▶ _Task_: Wherever the string "mathrm" shows up in the records below, return that line.

▶ _Dataset records_:

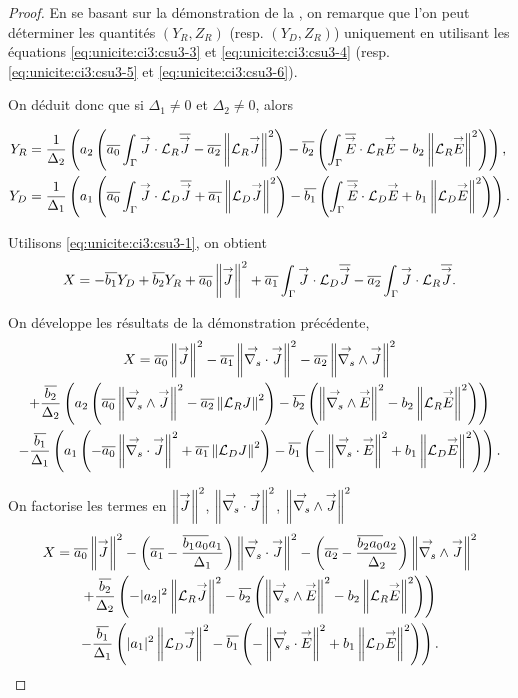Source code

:   \begin{proof}
    En se basant sur la démonstration de la , on remarque que l'on peut déterminer les quantités \((Y_R,Z_R)\) (resp. \((Y_D,Z_R)\)) uniquement en utilisant les équations \eqref{eq:unicite:ci3:csu3-3} et \eqref{eq:unicite:ci3:csu3-4} (resp. \eqref{eq:unicite:ci3:csu3-5} et \eqref{eq:unicite:ci3:csu3-6}).

    On déduit donc que si \(\Delta_1 \not = 0\) et \(\Delta_2 \not = 0\), alors

    \begin{align*}
      Y_R &= \frac{1}{\Delta_2}\left(a_2\left(\conj{a_0}\int_\Gamma \vJ\cdot\LR\conj{\vJ} - \conj{a_2}\norm{\LR \vJ}^2\right)  -\conj{b_2}\left(\int_\Gamma \conj{\vE}\cdot\LR{\vE} - b_2 \norm{\LR \vE}^2\right)\right), \\
      Y_D &= \frac{1}{\Delta_1}\left(a_1\left(\conj{a_0}\int_\Gamma \vJ\cdot\LD\conj{\vJ} + \conj{a_1}\norm{\LD \vJ}^2\right)  -\conj{b_1}\left(\int_\Gamma \conj{\vE}\cdot\LD{\vE} + b_1 \norm{\LD \vE}^2\right)\right).
    \end{align*}

    Utilisons \eqref{eq:unicite:ci3:csu3-1}, on obtient
    \begin{equation*}
      X = -\conj{b_1} Y_D + \conj{b_2} Y_R + \conj{a_0} \norm{\vJ}^2 + \conj{a_1} \int_\Gamma \vJ \cdot \LD \conj{\vJ} - \conj{a_2} \int_\Gamma \vJ \cdot \LR \conj{\vJ}.
    \end{equation*}

    On développe les résultats de la démonstration précédente,
    \begin{multline*}
      X = \conj{a_0} \norm{\vJ }^2 - \conj{a_1} \norm{\vdivs \vJ }^2 - \conj{a_2} \norm{\vrots \vJ }^2
      \\
      + \frac{\conj{b_2}}{\Delta_2}\left(a_2\left(\conj{a_0}\norm{\vrots \vJ}^2 - \conj{a_2}\norm{\LR J}^2\right)  -\conj{b_2}\left(\norm{\vrots\vE}^2 - b_2 \norm{\LR \vE }^2\right)\right)
      \\
      - \frac{\conj{b_1}}{\Delta_1}\left(a_1\left(-\conj{a_0}\norm{\vdivs\vJ}^2 + \conj{a_1}\norm{\LD J}^2\right)  -\conj{b_1}\left(-\norm{\vdivs\vE}^2 + b_1 \norm{\LD \vE }^2\right)\right).
    \end{multline*}

    On factorise les termes en \(\norm{\vJ}^2\), \(\norm{\vdivs\vJ}^2\),  \(\norm{\vrots\vJ}^2\)
    \begin{multline*}
      X = \conj{a_0} \norm{\vJ }^2 - \left(\conj{a_1} - \frac{\conj{b_1a_0}a_1}{\Delta_1}\right) \norm{\vdivs \vJ}^2 - \left(\conj{a_2} - \frac{\conj{b_2a_0}a_2}{\Delta_2}\right) \norm{\vrots \vJ }^2
      \\
      + \frac{\conj{b_2}}{\Delta_2}\left( - |a_2|^2\norm{\LR \vJ}^2  - \conj{b_2}\left(\norm{\vrots\vE}^2 - b_2 \norm{\LR \vE }^2\right)\right) 
      \\
      - \frac{\conj{b_1}}{\Delta_1}\left( |a_1|^2\norm{\LD \vJ}^2  - \conj{b_1}\left(-\norm{\vdivs\vE}^2 + b_1 \norm{\LD \vE }^2\right)\right).
    \end{multline*}


\end{proof}
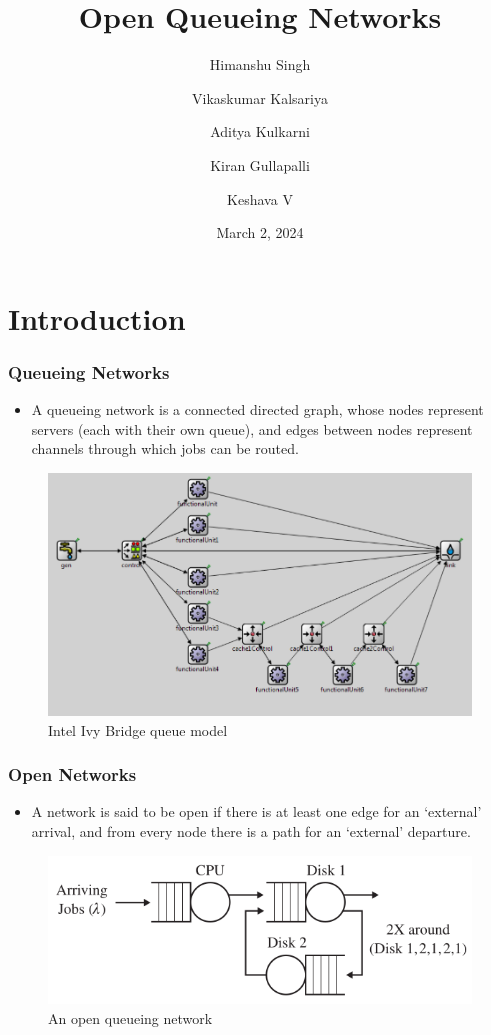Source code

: \documentclass[10pt,notes]{beamer}
\title{Open Queueing Networks}
\author{Himanshu Singh \and Vikaskumar Kalsariya \and Aditya Kulkarni \and Kiran Gullapalli \and Keshava V}
\date{March 2, 2024}
\begin{document}
\begin{frame}
    \titlepage
\end{frame}

\begin{frame}
    \tableofcontents
\end{frame}

\section{Introduction}

\begin{frame}
    \frametitle{Queueing Networks}
    \begin{itemize}
        \item A queueing network is a connected directed graph, whose nodes represent servers (each with their own queue), and edges between nodes represent channels through which jobs can be routed.
    \end{itemize}
    \begin{figure}
        \includegraphics[width=0.6\linewidth]{images/ivy_bridge.png}
        \caption{Intel Ivy Bridge queue model \cite{damian}}
    \end{figure}
\end{frame}
    
\begin{frame}
    \frametitle{Open Networks}
    \begin{itemize}
        \item A network is said to be open if there is at least one edge for an `external' arrival, and from every node there is a path for an `external' departure.
    \end{itemize}
    \begin{figure}
        \includegraphics[width=0.55\linewidth]{images/open_network.png}
        \caption{An open queueing network}
    \end{figure}
\end{frame}
\end{document}
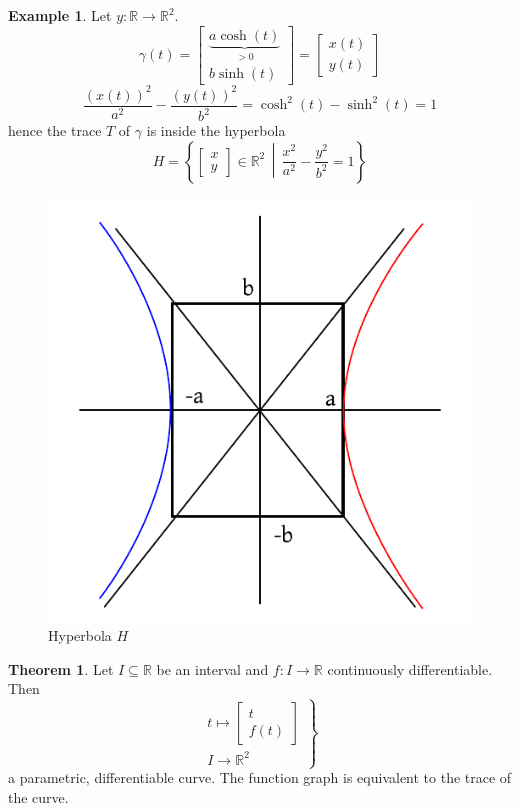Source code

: \documentclass[a4paper,landscape,twocolumn]{article}
\theoremstyle{definition}
\newtheorem{theorem}{Theorem}
\newtheorem{ex}{Example}
\newcommand\setdef[2]{\left\{#1\,\middle|\,#2\right\}}
\begin{document}
\begin{ex}
  Let $y: \mathbb R \to \mathbb R^2$.
  \[
    \gamma(t)
      = \begin{bmatrix} \underbrace{a \cosh(t)}_{>0} \\ b \sinh(t) \end{bmatrix}
      = \begin{bmatrix} x(t) \\ y(t) \end{bmatrix}
  \] \[
    \frac{(x(t))^2}{a^2} - \frac{(y(t))^2}{b^2} = \cosh^2(t) - \sinh^2(t) = 1
  \]
  hence the trace $T$ of $\gamma$ is inside the hyperbola
  \[ H = \setdef{\begin{bmatrix} x \\ y \end{bmatrix} \in \mathbb R^2}{\frac{x^2}{a^2} - \frac{y^2}{b^2} = 1} \]
  \begin{figure}[h!]
    \begin{center}
      \includegraphics{img/hyperbolic_hyperbola.pdf}
      \caption{Hyperbola $H$}
    \end{center}
  \end{figure}
\end{ex}

\begin{theorem}
  Let $I \subseteq \mathbb R$ be an interval and $f: I \to \mathbb R$
  continuously differentiable. Then
  \[
    \left.\begin{array}{c}
      t \mapsto \begin{bmatrix} t \\ f(t) \end{bmatrix} \\
      I \to \mathbb R^2
    \end{array}\right\}
  \]
  a parametric, differentiable curve.
  The function graph is equivalent to the trace of the curve.
\end{theorem}
\end{document}
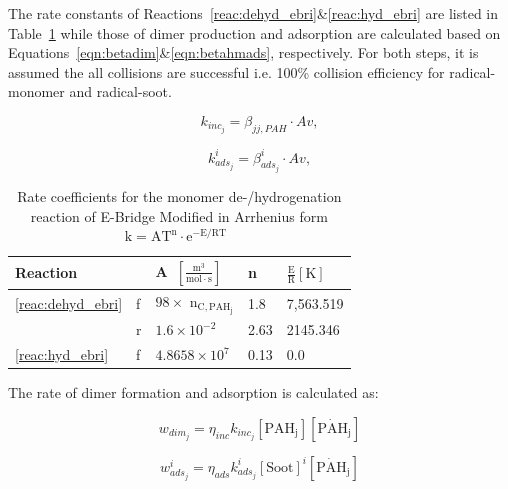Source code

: 

The rate constants of Reactions~\eqref{reac:dehyd_ebri}\&\eqref{reac:hyd_ebri} are listed in Table~\ref{tab:Ebridge} while those of dimer production and adsorption are calculated based on Equations~\eqref{eqn:betadim}\&\eqref{eqn:betahmads}, respectively. For both steps, it is assumed the all collisions are successful i.e. 100\% collision efficiency for radical-monomer and radical-soot.

\begin{equation}
	k_{inc_j}=
	\beta_{jj,PAH}\cdot Av
	\label{eqn:kdim_ebri},
\end{equation}

\begin{equation}
	k^i_{ads_{j}}=
	\beta^i_{ads_j}\cdot Av
	\label{eqn:kads_ebir},
\end{equation}

\begin{table}
	\caption{Rate coefficients for the monomer de-/hydrogenation reaction of E-Bridge Modified in Arrhenius form $\mathrm{k=AT^n\cdot e^{-E/RT}}$~\citep{frenklach2020mechanism}}
	\label{tab:Ebridge}
	\centering
	\begin{tabular}{l l l l l}
		\hline
		Reaction & \hspace{0.1cm} & A~$\mathrm{\left[ \frac{m^3}{mol\cdot s} \right]}$ & n & $\mathrm{\frac{E}{R} [K]}$  \\
		\hline
		\eqref{reac:dehyd_ebri} & f & $98\times$ $\mathrm{n_{C, PAH_j}}$ & 1.8 & 7,563.519 \\
		& r & $1.6\times 10^{-2}$ & 2.63 & 2145.346\\
		\eqref{reac:hyd_ebri} & f & $4.8658\times10^7
		$ & 0.13 & 0.0\\
		\hline
	\end{tabular}
\end{table}

The rate of dimer formation and adsorption is calculated as:

\begin{equation}
	w_{dim_j} = \eta_{inc} k_{inc_{j}} [\mathrm{PAH_j}] [\mathrm{\dot{PAH}_j}]
	\label{eqn:wdim_ebri}
\end{equation}

\begin{equation}
	w^i_{ads_j} = \eta_{ads} k^i_{ads_{j}} [\mathrm{Soot}]^i [\mathrm{\dot{PAH}_j}]
\end{equation}

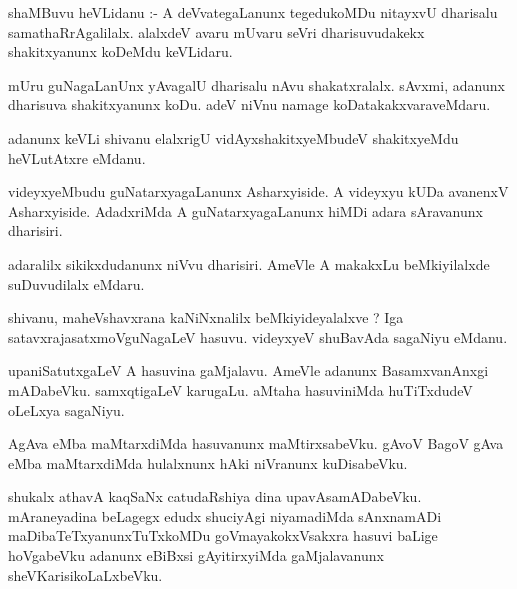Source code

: \documentclass{article}
\begin{document}
\begin{mn}
shaMBuvu  heVLidanu :- A  deVvategaLanunx  tegedukoMDu  nitayxvU  dharisalu  samathaRrAgalilalx.  alalxdeV  
avaru  mUvaru  seVri  dharisuvudakekx  shakitxyanunx  koDeMdu  keVLidaru.
\end{mn}

\begin{mn}
mUru  guNagaLanUnx  yAvagalU  dharisalu  nAvu  shakatxralalx.  sAvxmi,  adanunx  dharisuva  
shakitxyanunx  koDu.  adeV  niVnu  namage  koDatakakxvaraveMdaru.
\end{mn}

\begin{mn}
adanunx  keVLi  shivanu  elalxrigU  vidAyxshakitxyeMbudeV  shakitxyeMdu  heVLutAtxre  eMdanu.
\end{mn}

\begin{mn}
videyxyeMbudu  guNatarxyagaLanunx  Asharxyiside.  A  videyxyu kUDa  avanenxV  Asharxyiside.  
AdadxriMda  A  guNatarxyagaLanunx  hiMDi  adara  sAravanunx  dharisiri.
\end{mn}

\begin{mn}
adaralilx  sikikxdudanunx  niVvu  dharisiri.  AmeVle  A  makakxLu  beMkiyilalxde  suDuvudilalx  eMdaru.
\end{mn}

\begin{mn}
shivanu,  maheVshavxrana  kaNiNxnalilx  beMkiyideyalalxve ?  Iga  satavxrajasatxmoVguNagaLeV  hasuvu.  
videyxyeV  shuBavAda  sagaNiyu  eMdanu.
\end{mn}

\begin{mn}
upaniSatutxgaLeV  A  hasuvina  gaMjalavu.  AmeVle  adanunx  BasamxvanAnxgi  mADabeVku.  samxqtigaLeV  
karugaLu.  aMtaha  hasuviniMda  huTiTxdudeV  oLeLxya  sagaNiyu.
\end{mn}

\begin{mn}
AgAva  eMba  maMtarxdiMda  hasuvanunx  maMtirxsabeVku.  gAvoV BagoV  gAva  eMba  maMtarxdiMda  
hulalxnunx  hAki  niVranunx  kuDisabeVku.
\end{mn}

\begin{mn}
shukalx  athavA  kaqSaNx catudaRshiya  dina  upavAsamADabeVku.  mAraneyadina  beLagegx  edudx  
shuciyAgi  niyamadiMda  sAnxnamADi  maDibaTeTxyanunxTuTxkoMDu  goVmayakokxVsakxra  hasuvi  baLige  
hoVgabeVku  adanunx  eBiBxsi  gAyitirxyiMda  gaMjalavanunx  sheVKarisikoLaLxbeVku.
\end{mn}
\end{document}
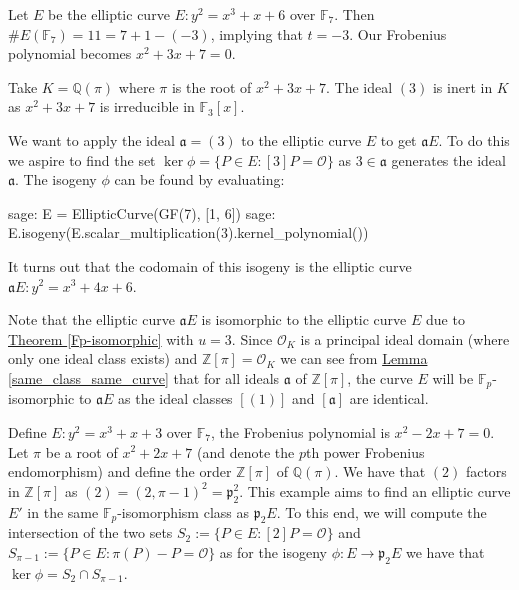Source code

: \documentclass[openany, a4paper, 10pt]{book}
\theoremstyle{plain}
\theoremstyle{plain}
\theoremstyle{plain}
\theoremstyle{definition}
\theoremstyle{plain}
\theoremstyle{definition}
\theoremstyle{remark}
\newcommand{\theoref}[1]{\hyperref[#1]{Theorem \ref{#1}}}
\newcommand{\lemref}[1]{\hyperref[#1]{Lemma \ref{#1}}}
\begin{document}
\begin{examplebox}
    Let $E$ be the elliptic curve $E: y^2 = x^3 + x + 6$ over $\mathbb F_7$.
    Then $\#E(\mathbb F_7) = 11 = 7+1-(-3)$, implying that $t=-3$.
    Our Frobenius polynomial becomes $x^2 + 3x + 7 = 0$.

    Take $K = \mathbb Q(\pi)$ where $\pi$ is the root of $x^2 + 3x + 7$.
    The ideal $(3)$ is inert in $K$ as $x^2+3x+7$ is irreducible in $\mathbb F_3[x]$.

    We want to apply the ideal $\mathfrak a = (3)$ to the elliptic curve $E$ to get $\mathfrak aE$.
    To do this we aspire to find the set $\ker \phi = \{ P \in E: [3]P = \mathcal O \}$ as $3\in\mathfrak a$ generates the ideal $\mathfrak a$.
    The isogeny $\phi$ can be found by evaluating:
    \begin{python}
sage: E = EllipticCurve(GF(7), [1, 6])
sage: E.isogeny(E.scalar_multiplication(3).kernel_polynomial())
    \end{python}
    It turns out that the codomain of this isogeny is the elliptic curve $\mathfrak aE: y^2 = x^3 + 4x + 6$.

    Note that the elliptic curve $\mathfrak aE$ is isomorphic to the elliptic curve $E$ due to \theoref{Fp-isomorphic} with $u=3$.
    Since $\mathcal O_K$ is a principal ideal domain (where only one ideal class exists) and $\mathbb Z[\pi] = \mathcal O_K$ we can see from \lemref{same_class_same_curve} that for all ideals $\mathfrak a$ of $\mathbb Z[\pi]$, the curve $E$ will be $\mathbb F_p$-isomorphic to $\mathfrak aE$ as the ideal classes $[(1)]$ and $[\mathfrak a]$ are identical.

    \tcbline

    Define $E: y^2 = x^3 + x + 3$ over $\mathbb F_7$, the Frobenius polynomial is $x^2 - 2x + 7 = 0$.
    Let $\pi$ be a root of $x^2+2x+7$ (and denote the $p$th power Frobenius endomorphism) and define the order $\mathbb Z[\pi]$ of $\mathbb Q(\pi)$.
    We have that $(2)$ factors in $\mathbb Z[\pi]$ as $(2) = (2, \pi-1)^2 = \mathfrak p_2^2$.
    This example aims to find an elliptic curve $E'$ in the same $\mathbb F_p$-isomorphism class as $\mathfrak p_2 E$.
    To this end, we will compute the intersection of the two sets $S_2 := \{ P \in E: [2]P = \mathcal O \}$ and $S_{\pi-1} := \{ P \in E: \pi(P)-P = \mathcal O \}$ as for the isogeny $\phi: E \to \mathfrak p_2E$ we have that $\ker\phi = S_2 \cap S_{\pi-1}$.


\end{examplebox}
\end{document}
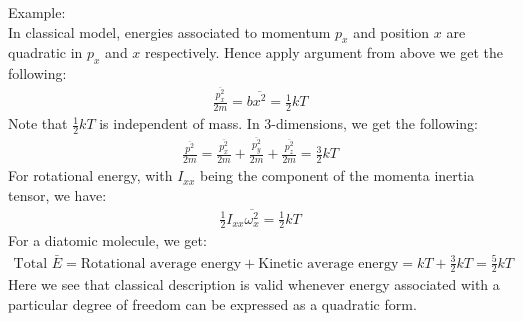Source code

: \documentclass[11pt,oneside]{book}
\theoremstyle{break}
\theoremstyle{break}
\newcommand{\example}{\color{green}Example: \color{black}}
\begin{document}
\example\\
In classical model, energies associated to momentum $p_x$ and position $x$ are quadratic in $p_x$ and $x$ respectively. Hence apply argument from above we get the following:
\begin{align*}
\frac{\overline{p_x^2}}{2m} =b\overline{x^2} =\frac{1}{2}kT
\end{align*}
Note that $\frac{1}{2}kT$ is independent of mass. In $3$-dimensions, we get the following:
\begin{align*}
\frac{\overline{p^2}}{2m} = \frac{\overline{p_x^2}}{2m}+\frac{\overline{p_y^2}}{2m}+\frac{\overline{p_z^2}}{2m} = \frac{3}{2}kT
\end{align*}
For rotational energy, with $I_{xx}$ being the component of the momenta inertia tensor, we have:
\begin{align*}
\frac{1}{2}I_{xx}\overline{\omega_x^2} = \frac{1}{2}kT
\end{align*}
For a diatomic molecule, we get:
\begin{align*}
\text{Total }\bar{E} = \text{Rotational average energy} + \text{Kinetic average energy} = kT + \frac{3}{2}kT = \frac{5}{2}kT
\end{align*}
Here we see that classical description is valid whenever energy associated with a particular degree of freedom can be expressed as a quadratic form.\\
\end{document}
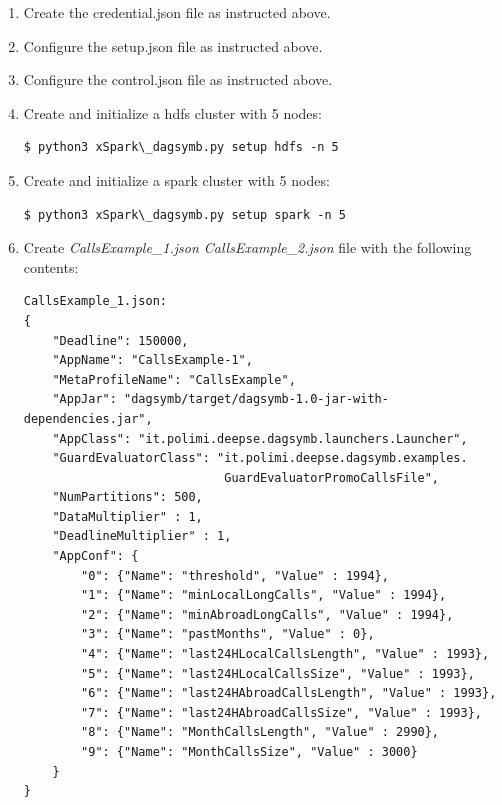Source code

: \begin{enumerate}
\def\labelenumi{\arabic{enumi})}
\item
Create the credential.json file as instructed above.
\item
Configure the setup.json file as instructed above.
\item
Configure the control.json file as instructed above.
\item
Create and initialize a hdfs cluster with 5 nodes:

\begin{verbatim}
$ python3 xSpark\_dagsymb.py setup hdfs -n 5
\end{verbatim}
\item
Create and initialize a spark cluster with 5 nodes:
\begin{verbatim}
$ python3 xSpark\_dagsymb.py setup spark -n 5
\end{verbatim}
\item
Create \emph{CallsExample\_1.json CallsExample\_2.json} file with the following contents:
\begin{verbatim}
CallsExample_1.json:
{
    "Deadline": 150000,
    "AppName": "CallsExample-1",
    "MetaProfileName": "CallsExample",
    "AppJar": "dagsymb/target/dagsymb-1.0-jar-with-dependencies.jar",
    "AppClass": "it.polimi.deepse.dagsymb.launchers.Launcher",
    "GuardEvaluatorClass": "it.polimi.deepse.dagsymb.examples.
                            GuardEvaluatorPromoCallsFile",
    "NumPartitions": 500,
    "DataMultiplier" : 1,
    "DeadlineMultiplier" : 1,
    "AppConf": {
        "0": {"Name": "threshold", "Value" : 1994},
        "1": {"Name": "minLocalLongCalls", "Value" : 1994},
        "2": {"Name": "minAbroadLongCalls", "Value" : 1994},
        "3": {"Name": "pastMonths", "Value" : 0},
        "4": {"Name": "last24HLocalCallsLength", "Value" : 1993},
        "5": {"Name": "last24HLocalCallsSize", "Value" : 1993},
        "6": {"Name": "last24HAbroadCallsLength", "Value" : 1993},
        "7": {"Name": "last24HAbroadCallsSize", "Value" : 1993},
        "8": {"Name": "MonthCallsLength", "Value" : 2990},
        "9": {"Name": "MonthCallsSize", "Value" : 3000}
    }
}


\end{verbatim}
\end{enumerate}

▶ _Exercise response_:
	\caption{Rate coefficients for the monomer de-/hydrogenation reaction of E-Bridge Modified in Arrhenius form $\mathrm{k=AT^n\cdot e^{-E/RT}}$~\citep{frenklach2020mechanism}}
		Reaction & \hspace{0.1cm} & A~$\mathrm{\left[ \frac{m^3}{mol\cdot s} \right]}$ & n & $\mathrm{\frac{E}{R} [K]}$  \\
		\eqref{reac:dehyd_ebri} & f & $98\times$ $\mathrm{n_{C, PAH_j}}$ & 1.8 & 7,563.519 \\
	w_{dim_j} = \eta_{inc} k_{inc_{j}} [\mathrm{PAH_j}] [\mathrm{\dot{PAH}_j}]
	w^i_{ads_j} = \eta_{ads} k^i_{ads_{j}} [\mathrm{Soot}]^i [\mathrm{\dot{PAH}_j}]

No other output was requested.